One thinker has grappled with this theme perhaps beyond all others.Futurism was a major sport back in the Sixties as America unravelled, with various scenarios spelled out in dramatic terms, but Robert Wright may have gone further with his book called Nonzero.Here he eloquently argues for an increase in non-zero-someness throughout world relations because evolution itself has gradually changed humankind into kindlier beasts. His New World Order is socialist and transnational. We will live like beings in a coral reef colony.Interdependence will be the dominant theme of life.

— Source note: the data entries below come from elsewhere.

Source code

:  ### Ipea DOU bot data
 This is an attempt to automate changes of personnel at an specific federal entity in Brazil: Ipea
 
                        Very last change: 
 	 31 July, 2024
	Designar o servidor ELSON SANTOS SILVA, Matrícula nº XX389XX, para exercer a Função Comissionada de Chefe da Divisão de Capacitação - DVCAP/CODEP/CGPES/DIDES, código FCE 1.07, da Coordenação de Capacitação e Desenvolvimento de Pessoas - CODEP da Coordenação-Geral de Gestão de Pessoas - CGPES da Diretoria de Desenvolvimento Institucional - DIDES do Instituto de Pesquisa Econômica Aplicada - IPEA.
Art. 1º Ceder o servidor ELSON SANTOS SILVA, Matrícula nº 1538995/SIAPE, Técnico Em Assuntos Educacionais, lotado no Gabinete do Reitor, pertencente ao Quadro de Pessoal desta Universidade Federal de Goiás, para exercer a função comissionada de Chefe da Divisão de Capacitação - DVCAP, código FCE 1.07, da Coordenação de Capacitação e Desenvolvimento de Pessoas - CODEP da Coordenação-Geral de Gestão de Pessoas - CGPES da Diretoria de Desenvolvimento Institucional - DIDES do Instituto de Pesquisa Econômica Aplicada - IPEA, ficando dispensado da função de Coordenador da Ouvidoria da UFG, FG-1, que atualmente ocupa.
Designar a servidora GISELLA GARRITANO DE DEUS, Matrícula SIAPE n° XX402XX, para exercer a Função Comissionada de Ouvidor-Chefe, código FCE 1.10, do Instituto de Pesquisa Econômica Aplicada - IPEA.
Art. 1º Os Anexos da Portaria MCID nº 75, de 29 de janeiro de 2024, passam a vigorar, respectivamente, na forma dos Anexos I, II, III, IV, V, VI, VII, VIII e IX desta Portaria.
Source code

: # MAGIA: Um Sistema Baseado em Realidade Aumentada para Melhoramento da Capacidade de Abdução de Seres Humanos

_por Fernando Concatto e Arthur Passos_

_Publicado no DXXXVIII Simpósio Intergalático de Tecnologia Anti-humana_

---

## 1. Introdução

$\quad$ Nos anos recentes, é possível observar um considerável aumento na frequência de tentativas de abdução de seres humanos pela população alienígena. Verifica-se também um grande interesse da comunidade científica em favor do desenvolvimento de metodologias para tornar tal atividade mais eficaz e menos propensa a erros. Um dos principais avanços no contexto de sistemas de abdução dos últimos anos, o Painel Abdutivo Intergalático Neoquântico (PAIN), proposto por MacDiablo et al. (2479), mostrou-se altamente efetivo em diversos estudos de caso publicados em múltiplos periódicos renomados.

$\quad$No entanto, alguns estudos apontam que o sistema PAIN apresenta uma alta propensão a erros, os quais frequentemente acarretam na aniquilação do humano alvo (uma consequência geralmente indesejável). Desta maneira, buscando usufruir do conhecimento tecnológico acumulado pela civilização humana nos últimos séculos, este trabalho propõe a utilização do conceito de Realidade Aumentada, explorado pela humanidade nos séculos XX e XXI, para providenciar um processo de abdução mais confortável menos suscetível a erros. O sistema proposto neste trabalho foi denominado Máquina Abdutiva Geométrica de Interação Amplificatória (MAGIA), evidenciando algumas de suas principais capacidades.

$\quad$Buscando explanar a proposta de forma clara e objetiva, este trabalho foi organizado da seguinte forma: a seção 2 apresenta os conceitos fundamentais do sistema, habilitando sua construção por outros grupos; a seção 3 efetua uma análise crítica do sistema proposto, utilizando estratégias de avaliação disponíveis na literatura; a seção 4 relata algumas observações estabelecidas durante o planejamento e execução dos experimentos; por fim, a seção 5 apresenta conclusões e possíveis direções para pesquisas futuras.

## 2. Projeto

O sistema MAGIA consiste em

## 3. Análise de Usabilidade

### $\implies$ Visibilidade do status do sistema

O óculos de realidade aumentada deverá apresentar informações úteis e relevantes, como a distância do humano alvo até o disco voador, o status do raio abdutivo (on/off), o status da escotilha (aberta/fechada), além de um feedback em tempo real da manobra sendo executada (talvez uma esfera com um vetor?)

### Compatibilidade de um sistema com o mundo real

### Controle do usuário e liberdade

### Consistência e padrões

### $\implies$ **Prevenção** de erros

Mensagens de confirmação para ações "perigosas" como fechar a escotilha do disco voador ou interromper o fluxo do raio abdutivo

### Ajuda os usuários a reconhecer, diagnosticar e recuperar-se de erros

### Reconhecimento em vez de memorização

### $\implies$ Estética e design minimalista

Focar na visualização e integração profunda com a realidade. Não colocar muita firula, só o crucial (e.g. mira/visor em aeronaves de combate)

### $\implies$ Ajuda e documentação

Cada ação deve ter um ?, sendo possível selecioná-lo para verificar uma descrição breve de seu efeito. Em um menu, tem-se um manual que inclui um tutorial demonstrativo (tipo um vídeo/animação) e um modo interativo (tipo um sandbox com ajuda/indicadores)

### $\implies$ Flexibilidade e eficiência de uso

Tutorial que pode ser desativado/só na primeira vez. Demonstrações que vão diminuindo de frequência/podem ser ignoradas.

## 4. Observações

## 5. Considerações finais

Robert Kaplan, a liberal realist whose books I devour with much relish, wrote a little book called Anarchy which exactly counters Wright's socialist utopia.He stresses the harsh reality of fragmentation and tribalism.The world once had a vast number of polities and that reduced to 193 in recent times. However, we are rapidly growing more polities as globalism threatens the security of most earthlings. This, however, does not discourage Wright, for he has a vision of world governance that overcomes all friction and disruption happening today. He imagines organizations that will improve the trust problem by resolving even the worst kind of international squabble.The IMF and WTO are precursors.He sees Greenpeace and Unicef as leaders of future transnational governance.Thus, the world is becoming more non-zero-sum than ever before because the thrust of history is away from zero-sum. Cooperation is the order of the day.Technology has promoted both schemes and can yet destoy our future in the hands of tribalist fanatics.Wright sees a reasonable chance of good winning out over evil because technology advances knowledge and moral knowledge could well save us from oblivion.Since non-zero-sumness has grown during human history, it may save humankind by providing world governance that frees us from the bestial tribalisms of the past and present. I give him credit for creative thinking and enormous flights of fancy. Little more.Indeed, his "solution" sounds a bit like 1984.

Bruce Charlton said...

@CT - Thanks for this. I have indeed read Nonzero, and was for a while a big fan - as is clear from citations in my book of 2003: http://www.hedweb.com/bgcharlton/
modernization-imperative.html.

However, I now regard both Nonzero and my 2003 book as seriously mistaken, and indeed actively wrong. Also, I found it a dismaying and disillusioning experience to watch Robert Wright on podcasts - when it came to current affairs he seemed to be almost always wrong about almost everything; in a PC and self-satisfied way.